■ **WHAT YOU ARE ASKED TO DO**
When you return the data, keep each character exactly as it appears.
● ● ● ● ● ● ●
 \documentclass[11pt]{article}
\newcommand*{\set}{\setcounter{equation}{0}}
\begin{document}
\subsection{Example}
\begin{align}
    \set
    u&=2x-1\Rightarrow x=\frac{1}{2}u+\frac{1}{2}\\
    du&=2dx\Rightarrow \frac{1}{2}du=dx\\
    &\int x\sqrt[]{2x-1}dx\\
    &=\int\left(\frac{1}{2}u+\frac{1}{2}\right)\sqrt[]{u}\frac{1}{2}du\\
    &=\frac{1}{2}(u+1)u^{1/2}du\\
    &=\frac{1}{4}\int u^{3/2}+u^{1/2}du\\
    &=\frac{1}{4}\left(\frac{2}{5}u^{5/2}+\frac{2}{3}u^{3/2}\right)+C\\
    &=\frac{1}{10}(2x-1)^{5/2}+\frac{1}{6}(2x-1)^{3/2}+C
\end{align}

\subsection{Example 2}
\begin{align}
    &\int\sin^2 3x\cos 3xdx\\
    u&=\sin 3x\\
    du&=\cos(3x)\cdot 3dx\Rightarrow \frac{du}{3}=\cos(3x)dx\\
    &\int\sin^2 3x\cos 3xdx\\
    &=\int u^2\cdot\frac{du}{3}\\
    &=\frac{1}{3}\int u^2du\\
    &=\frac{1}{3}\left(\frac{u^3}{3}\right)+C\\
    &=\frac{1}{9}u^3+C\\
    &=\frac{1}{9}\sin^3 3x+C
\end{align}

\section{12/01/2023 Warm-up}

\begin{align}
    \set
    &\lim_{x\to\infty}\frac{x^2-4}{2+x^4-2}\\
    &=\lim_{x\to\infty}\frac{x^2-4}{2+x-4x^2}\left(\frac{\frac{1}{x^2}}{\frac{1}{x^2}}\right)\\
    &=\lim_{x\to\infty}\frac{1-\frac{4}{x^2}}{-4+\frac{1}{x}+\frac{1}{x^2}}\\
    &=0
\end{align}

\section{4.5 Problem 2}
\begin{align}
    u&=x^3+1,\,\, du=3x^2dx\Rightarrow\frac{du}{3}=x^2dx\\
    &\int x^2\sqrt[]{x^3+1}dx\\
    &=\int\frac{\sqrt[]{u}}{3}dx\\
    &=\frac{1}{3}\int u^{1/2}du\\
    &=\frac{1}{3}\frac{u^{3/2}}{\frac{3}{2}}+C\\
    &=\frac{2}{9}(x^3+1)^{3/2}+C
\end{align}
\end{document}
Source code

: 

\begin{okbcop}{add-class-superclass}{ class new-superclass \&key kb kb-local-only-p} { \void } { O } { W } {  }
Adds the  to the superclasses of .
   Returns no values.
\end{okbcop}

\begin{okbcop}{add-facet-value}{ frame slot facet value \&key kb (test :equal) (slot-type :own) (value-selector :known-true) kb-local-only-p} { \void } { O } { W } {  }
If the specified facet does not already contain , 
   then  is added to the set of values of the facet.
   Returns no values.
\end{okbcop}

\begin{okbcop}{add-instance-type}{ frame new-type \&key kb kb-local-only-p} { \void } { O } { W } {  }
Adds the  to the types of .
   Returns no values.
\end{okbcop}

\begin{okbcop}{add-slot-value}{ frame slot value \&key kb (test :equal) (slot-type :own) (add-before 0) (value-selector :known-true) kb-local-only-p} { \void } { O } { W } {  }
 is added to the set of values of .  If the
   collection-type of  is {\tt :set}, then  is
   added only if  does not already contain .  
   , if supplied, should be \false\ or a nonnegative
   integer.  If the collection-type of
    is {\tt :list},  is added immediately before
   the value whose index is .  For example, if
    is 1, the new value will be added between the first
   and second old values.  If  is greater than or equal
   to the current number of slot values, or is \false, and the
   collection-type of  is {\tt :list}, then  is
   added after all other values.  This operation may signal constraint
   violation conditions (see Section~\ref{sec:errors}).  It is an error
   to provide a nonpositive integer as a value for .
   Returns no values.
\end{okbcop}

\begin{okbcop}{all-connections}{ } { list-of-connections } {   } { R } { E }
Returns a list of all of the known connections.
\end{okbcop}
● ● ● ● ● ● ●
■ **RESPONSE BELOW**
 \documentclass[11pt]{article}
\newcommand*{\set}{\setcounter{equation}{0}}
\begin{document}
\subsection{Example}
\begin{align}
    \set
    u&=2x-1\Rightarrow x=\frac{1}{2}u+\frac{1}{2}\\
    du&=2dx\Rightarrow \frac{1}{2}du=dx\\
    &\int x\sqrt[]{2x-1}dx\\
    &=\int\left(\frac{1}{2}u+\frac{1}{2}\right)\sqrt[]{u}\frac{1}{2}du\\
    &=\frac{1}{2}(u+1)u^{1/2}du\\
    &=\frac{1}{4}\int u^{3/2}+u^{1/2}du\\
    &=\frac{1}{4}\left(\frac{2}{5}u^{5/2}+\frac{2}{3}u^{3/2}\right)+C\\
    &=\frac{1}{10}(2x-1)^{5/2}+\frac{1}{6}(2x-1)^{3/2}+C
\end{align}

\subsection{Example 2}
\begin{align}
    &\int\sin^2 3x\cos 3xdx\\
    u&=\sin 3x\\
    du&=\cos(3x)\cdot 3dx\Rightarrow \frac{du}{3}=\cos(3x)dx\\
    &\int\sin^2 3x\cos 3xdx\\
    &=\int u^2\cdot\frac{du}{3}\\
    &=\frac{1}{3}\int u^2du\\
    &=\frac{1}{3}\left(\frac{u^3}{3}\right)+C\\
    &=\frac{1}{9}u^3+C\\
    &=\frac{1}{9}\sin^3 3x+C
\end{align}

\section{12/01/2023 Warm-up}

\begin{align}
    \set
    &\lim_{x\to\infty}\frac{x^2-4}{2+x^4-2}\\
    &=\lim_{x\to\infty}\frac{x^2-4}{2+x-4x^2}\left(\frac{\frac{1}{x^2}}{\frac{1}{x^2}}\right)\\
    &=\lim_{x\to\infty}\frac{1-\frac{4}{x^2}}{-4+\frac{1}{x}+\frac{1}{x^2}}\\
    &=0
\end{align}

\section{4.5 Problem 2}
\begin{align}
    u&=x^3+1,\,\, du=3x^2dx\Rightarrow\frac{du}{3}=x^2dx\\
    &\int x^2\sqrt[]{x^3+1}dx\\
    &=\int\frac{\sqrt[]{u}}{3}dx\\
    &=\frac{1}{3}\int u^{1/2}du\\
    &=\frac{1}{3}\frac{u^{3/2}}{\frac{3}{2}}+C\\
    &=\frac{2}{9}(x^3+1)^{3/2}+C
\end{align}
\end{document}
Source code

: 

\begin{okbcop}{add-class-superclass}{ class new-superclass \&key kb kb-local-only-p} { \void } { O } { W } {  }
Adds the  to the superclasses of .
   Returns no values.
\end{okbcop}

\begin{okbcop}{add-facet-value}{ frame slot facet value \&key kb (test :equal) (slot-type :own) (value-selector :known-true) kb-local-only-p} { \void } { O } { W } {  }
If the specified facet does not already contain , 
   then  is added to the set of values of the facet.
   Returns no values.
\end{okbcop}

\begin{okbcop}{add-instance-type}{ frame new-type \&key kb kb-local-only-p} { \void } { O } { W } {  }
Adds the  to the types of .
   Returns no values.
\end{okbcop}

\begin{okbcop}{add-slot-value}{ frame slot value \&key kb (test :equal) (slot-type :own) (add-before 0) (value-selector :known-true) kb-local-only-p} { \void } { O } { W } {  }
 is added to the set of values of .  If the
   collection-type of  is {\tt :set}, then  is
   added only if  does not already contain .  
   , if supplied, should be \false\ or a nonnegative
   integer.  If the collection-type of
    is {\tt :list},  is added immediately before
   the value whose index is .  For example, if
    is 1, the new value will be added between the first
   and second old values.  If  is greater than or equal
   to the current number of slot values, or is \false, and the
   collection-type of  is {\tt :list}, then  is
   added after all other values.  This operation may signal constraint
   violation conditions (see Section~\ref{sec:errors}).  It is an error
   to provide a nonpositive integer as a value for .
   Returns no values.
\end{okbcop}

\begin{okbcop}{all-connections}{ } { list-of-connections } {   } { R } { E }
Returns a list of all of the known connections.
\end{okbcop}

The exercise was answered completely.